Разумеется, грозы я не выучила и уснула тут же на табурете в умывальной с отяжелевшей головой и пустым сердцем.
11 ноября, после урока словесности
Какой триумф! Какое счастье. Сладко сознавать себя знаменитостью!
Как это случилось? Ах, да!
Начать с того, что дня три тому назад из моего тируара исчезла Фея счастья, стихотворение, написанное мною под влиянием предстоящей свадьбы Марионилочки. Я напустилась на Стрекозу, заподозрив ее в присвоении чужой собственности. Но бедная Мила тут же рухнула на пол и клялась всеми святыми, что не видала моего стихотворения — ни одним глазком, как уверяла она. И вдруг все объяснилось. За уроком русской словесности, после того как всегда элегантный, корректный и изящный Чудицкий рассказал нам о заслугах Державина, Волька неожиданно поднялась со своего места и своим звонким голосом прокричала:
— А у нас есть поэтесса в классе, Владимир Михайлович!
Чудицкий поднял глаза от классного журнала, обвел ими весь класс и, отчеканивая по обыкновению каждое слово и обнажая в улыбке свои белые зубы, произнес:
— Вот как? Любопытно! Чрезвычайно, даже любопытно!
— Хотите, Владимир Михайлович, познакомлю вас с одним из ее произведений? — не унималась Сима.
Ее живое, подвижное личико так и дышало задором. Все невольно подняли головы.
Я, усердно долбившая происхождение грозы под крышкой тируара, чтобы не быть замеченной учителем, тоже насторожила уши. Червячок зависти засосал мое сердце. Есть какая-то поэтесса в классе… Значит, автор Звезд — детей небес отойдет на второй план. Ужасно! Честолюбие сразу заговорило тысячами голосов в моей гордой, тщеславной душе.
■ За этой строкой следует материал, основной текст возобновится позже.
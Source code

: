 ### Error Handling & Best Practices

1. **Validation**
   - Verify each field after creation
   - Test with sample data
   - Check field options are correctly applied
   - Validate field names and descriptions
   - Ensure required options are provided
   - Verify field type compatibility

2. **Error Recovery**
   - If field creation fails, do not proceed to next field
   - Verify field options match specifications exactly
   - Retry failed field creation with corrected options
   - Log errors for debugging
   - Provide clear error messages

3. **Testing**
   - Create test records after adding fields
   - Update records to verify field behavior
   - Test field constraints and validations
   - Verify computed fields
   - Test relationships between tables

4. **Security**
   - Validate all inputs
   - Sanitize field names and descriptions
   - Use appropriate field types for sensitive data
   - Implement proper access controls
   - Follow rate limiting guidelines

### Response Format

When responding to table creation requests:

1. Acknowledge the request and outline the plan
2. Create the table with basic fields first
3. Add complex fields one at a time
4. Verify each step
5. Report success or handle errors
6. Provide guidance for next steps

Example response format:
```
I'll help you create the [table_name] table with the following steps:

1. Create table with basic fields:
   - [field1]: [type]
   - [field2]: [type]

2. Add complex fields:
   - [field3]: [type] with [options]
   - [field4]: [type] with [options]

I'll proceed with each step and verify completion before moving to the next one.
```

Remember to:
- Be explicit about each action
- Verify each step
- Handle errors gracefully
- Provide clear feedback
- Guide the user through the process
Между тем Волька, звонко откашлясь, сложила руки коробочкой, как и подобает пай-девочке, отвечающей урок, и начала с особенным подъемом и воодушевлением:
Белый кречет кричит в облаках,
Расцветают в долинах цветы…
Побежали потоки в горах….
— Ах! — я тихо вскрикнула и рванулась с парты. Это ведь мое стихотворение! Мое! Мое! Хотя я его едва узнала в декламации Симы — с таким чувством, с таким умением читала она. Сима так говорила стихи, что ее заслушаться было можно. И Владимир Михайлович, и девочки, заслушались дивную чтицу. Когда она кончила, Чудицкий произнес медленно, серьезно, направляя взор на меня:
— Автора называть не надо. Он выдал себя сам с головой этим пылающим лицом и пурпуровыми ушами. Госпожа Воронская, у вас есть талант!
Есть талант! Есть талант! — пело и кричало во мне все на разные голоса, когда я стояла, вся малиновая от смущения, не зная, куда девать глаза.
— Продолжайте, г-жа Воронская, работать в том же направлении, не зарывайте в землю вашего таланта, и из вас выйдет прок, в этом я уверен.
Господи, слышу ли я во сне все это? Чудицкий — этот строгий, суровый критик, Чудицкий, везде и всюду находивший недостатки, неровности, отсутствие поэзии, он, слывший у нас тонким критиком, знатоком литературы, он вдруг похвалил мое стихотворение. Не насмехается ли наш словесник над бедною поэтессою? — мелькнуло у меня в голове.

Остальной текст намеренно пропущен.